The ideal option would be to leave all low level optimization to Numpy. Right now you have a mix of native Python code and Numpy code. The latter doesn't play well with loops. They work, of course, but by having loops in Python, you force operations to take place sequentially in the order you specified. It's better to give Numpy operations that it can perform on as many elements at once as possible, i.e. matrix transformations. That benefits performance, not only because of automatic (partial) parallelization; even single threads will be able to get more out of the CPU. A highly recommended read to learn more about this is From Python to Numpy.

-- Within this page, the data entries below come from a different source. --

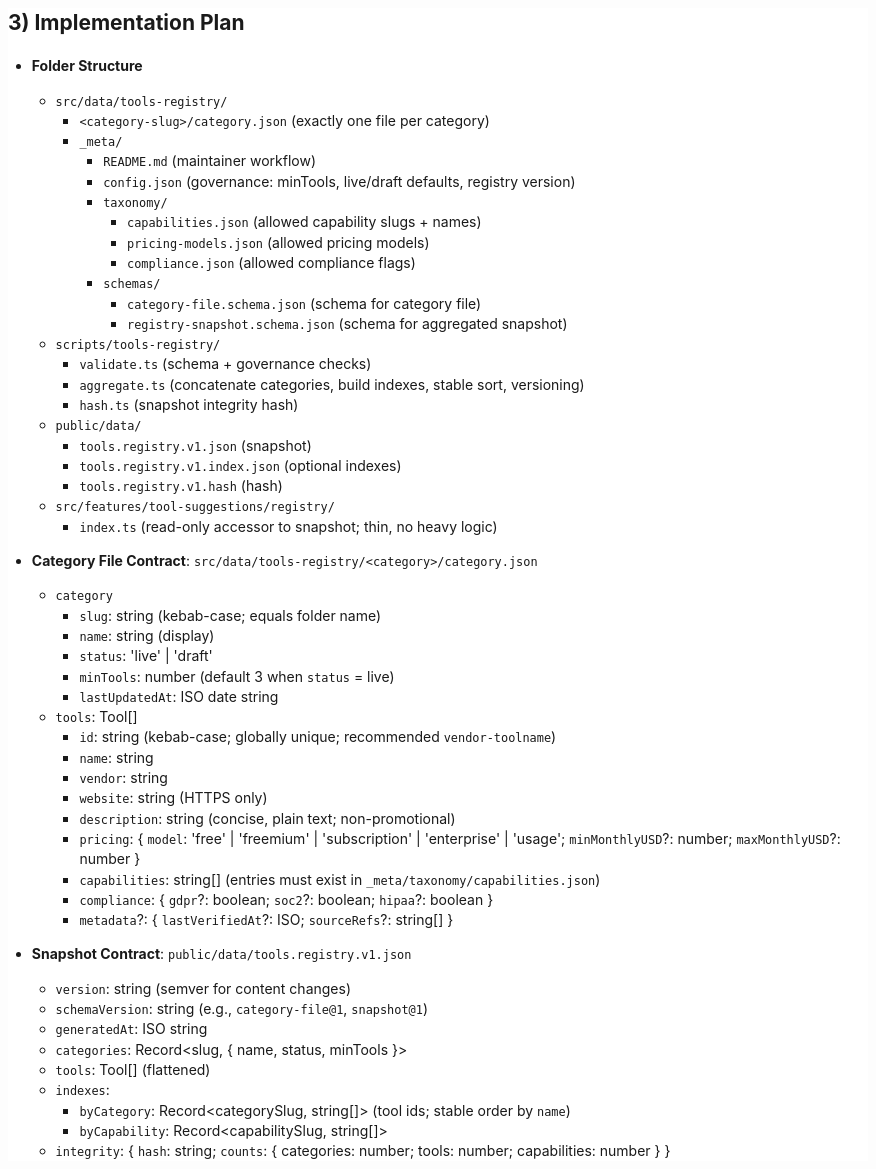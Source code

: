 ## 3) Implementation Plan

- **Folder Structure**
  - `src/data/tools-registry/`
    - `<category-slug>/category.json` (exactly one file per category)
    - `_meta/`
      - `README.md` (maintainer workflow)
      - `config.json` (governance: minTools, live/draft defaults, registry version)
      - `taxonomy/`
        - `capabilities.json` (allowed capability slugs + names)
        - `pricing-models.json` (allowed pricing models)
        - `compliance.json` (allowed compliance flags)
      - `schemas/`
        - `category-file.schema.json` (schema for category file)
        - `registry-snapshot.schema.json` (schema for aggregated snapshot)
  - `scripts/tools-registry/`
    - `validate.ts` (schema + governance checks)
    - `aggregate.ts` (concatenate categories, build indexes, stable sort, versioning)
    - `hash.ts` (snapshot integrity hash)
  - `public/data/`
    - `tools.registry.v1.json` (snapshot)
    - `tools.registry.v1.index.json` (optional indexes)
    - `tools.registry.v1.hash` (hash)
  - `src/features/tool-suggestions/registry/`
    - `index.ts` (read-only accessor to snapshot; thin, no heavy logic)

- **Category File Contract**: `src/data/tools-registry/<category>/category.json`
  - `category`
    - `slug`: string (kebab-case; equals folder name)
    - `name`: string (display)
    - `status`: 'live' | 'draft'
    - `minTools`: number (default 3 when `status` = live)
    - `lastUpdatedAt`: ISO date string
  - `tools`: Tool[]
    - `id`: string (kebab-case; globally unique; recommended `vendor-toolname`)
    - `name`: string
    - `vendor`: string
    - `website`: string (HTTPS only)
    - `description`: string (concise, plain text; non-promotional)
    - `pricing`: { `model`: 'free' | 'freemium' | 'subscription' | 'enterprise' | 'usage'; `minMonthlyUSD`?: number; `maxMonthlyUSD`?: number }
    - `capabilities`: string[] (entries must exist in `_meta/taxonomy/capabilities.json`)
    - `compliance`: { `gdpr`?: boolean; `soc2`?: boolean; `hipaa`?: boolean }
    - `metadata`?: { `lastVerifiedAt`?: ISO; `sourceRefs`?: string[] }

- **Snapshot Contract**: `public/data/tools.registry.v1.json`
  - `version`: string (semver for content changes)
  - `schemaVersion`: string (e.g., `category-file@1`, `snapshot@1`)
  - `generatedAt`: ISO string
  - `categories`: Record<slug, { name, status, minTools }>
  - `tools`: Tool[] (flattened)
  - `indexes`:
    - `byCategory`: Record<categorySlug, string[]> (tool ids; stable order by `name`)
    - `byCapability`: Record<capabilitySlug, string[]>
  - `integrity`: { `hash`: string; `counts`: { categories: number; tools: number; capabilities: number } }
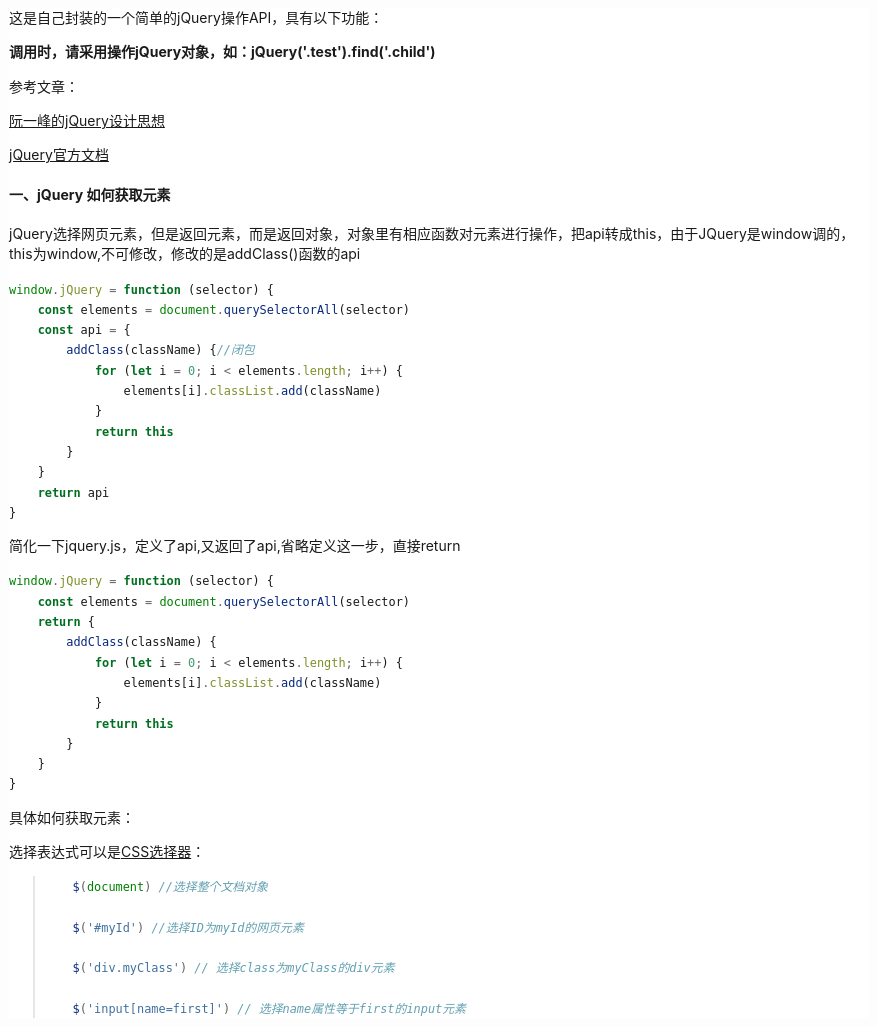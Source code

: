这是自己封装的一个简单的jQuery操作API，具有以下功能：

**调用时，请采用操作jQuery对象，如：jQuery('.test').find('.child')**

参考文章：

[阮一峰的jQuery设计思想](http://www.ruanyifeng.com/blog/2011/07/jquery_fundamentals.html)

[jQuery官方文档](https://jquery.com/)

#### 一、jQuery 如何获取元素

jQuery选择网页元素，但是返回元素，而是返回对象，对象里有相应函数对元素进行操作，把api转成this，由于JQuery是window调的，this为window,不可修改，修改的是addClass()函数的api

```js
window.jQuery = function (selector) {
    const elements = document.querySelectorAll(selector)
    const api = {
        addClass(className) {//闭包
            for (let i = 0; i < elements.length; i++) {
                elements[i].classList.add(className)
            }
            return this
        }
    }
    return api
}
```

简化一下jquery.js，定义了api,又返回了api,省略定义这一步，直接return

```js
window.jQuery = function (selector) {
    const elements = document.querySelectorAll(selector)
    return {
        addClass(className) {
            for (let i = 0; i < elements.length; i++) {
                elements[i].classList.add(className)
            }
            return this
        }
    }
}
```

具体如何获取元素：

选择表达式可以是[CSS选择器](http://www.ruanyifeng.com/blog/2009/03/css_selectors.html)：

> ```js
> 　　$(document) //选择整个文档对象
> 
> 　　$('#myId') //选择ID为myId的网页元素
> 
> 　　$('div.myClass') // 选择class为myClass的div元素
> 
> 　　$('input[name=first]') // 选择name属性等于first的input元素
> ```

If you do need to parallelize pure Python code, you have few options but to go with multiple processes. For that, refer to the multiprocessing module. Rearrange the code into three steps:

  • Preparing the inputs for every job
  • Dividing those jobs between a pool of workers to be run in parallel (fork/map)
  • Collecting the results (join/reduce)

You need to strike a balance between enough processes to make parallelizing worthwhile, and not so many that they will be too short-lived. The cost of spinning up processes and communicating with them would then become significant by itself.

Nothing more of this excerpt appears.